__Given information__.

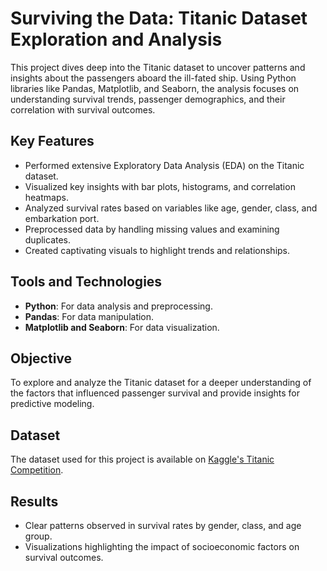 # Surviving the Data: Titanic Dataset Exploration and Analysis

This project dives deep into the Titanic dataset to uncover patterns and insights about the passengers aboard the ill-fated ship. Using Python libraries like Pandas, Matplotlib, and Seaborn, the analysis focuses on understanding survival trends, passenger demographics, and their correlation with survival outcomes.

## Key Features
- Performed extensive Exploratory Data Analysis (EDA) on the Titanic dataset.
- Visualized key insights with bar plots, histograms, and correlation heatmaps.
- Analyzed survival rates based on variables like age, gender, class, and embarkation port.
- Preprocessed data by handling missing values and examining duplicates.
- Created captivating visuals to highlight trends and relationships.

## Tools and Technologies
- **Python**: For data analysis and preprocessing.
- **Pandas**: For data manipulation.
- **Matplotlib and Seaborn**: For data visualization.

## Objective
To explore and analyze the Titanic dataset for a deeper understanding of the factors that influenced passenger survival and provide insights for predictive modeling.

## Dataset
The dataset used for this project is available on [Kaggle's Titanic Competition](https://www.kaggle.com/c/titanic).

## Results
- Clear patterns observed in survival rates by gender, class, and age group.
- Visualizations highlighting the impact of socioeconomic factors on survival outcomes.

__Activity__. Beginning with the line in which "- Preprocessed data" appears, print each remaining line of the listing exactly, the last line included.

__Worked solution__.
- Preprocessed data by handling missing values and examining duplicates.
- Created captivating visuals to highlight trends and relationships.

## Tools and Technologies
- **Python**: For data analysis and preprocessing.
- **Pandas**: For data manipulation.
- **Matplotlib and Seaborn**: For data visualization.

## Objective
To explore and analyze the Titanic dataset for a deeper understanding of the factors that influenced passenger survival and provide insights for predictive modeling.

## Dataset
The dataset used for this project is available on [Kaggle's Titanic Competition](https://www.kaggle.com/c/titanic).

## Results
- Clear patterns observed in survival rates by gender, class, and age group.
- Visualizations highlighting the impact of socioeconomic factors on survival outcomes.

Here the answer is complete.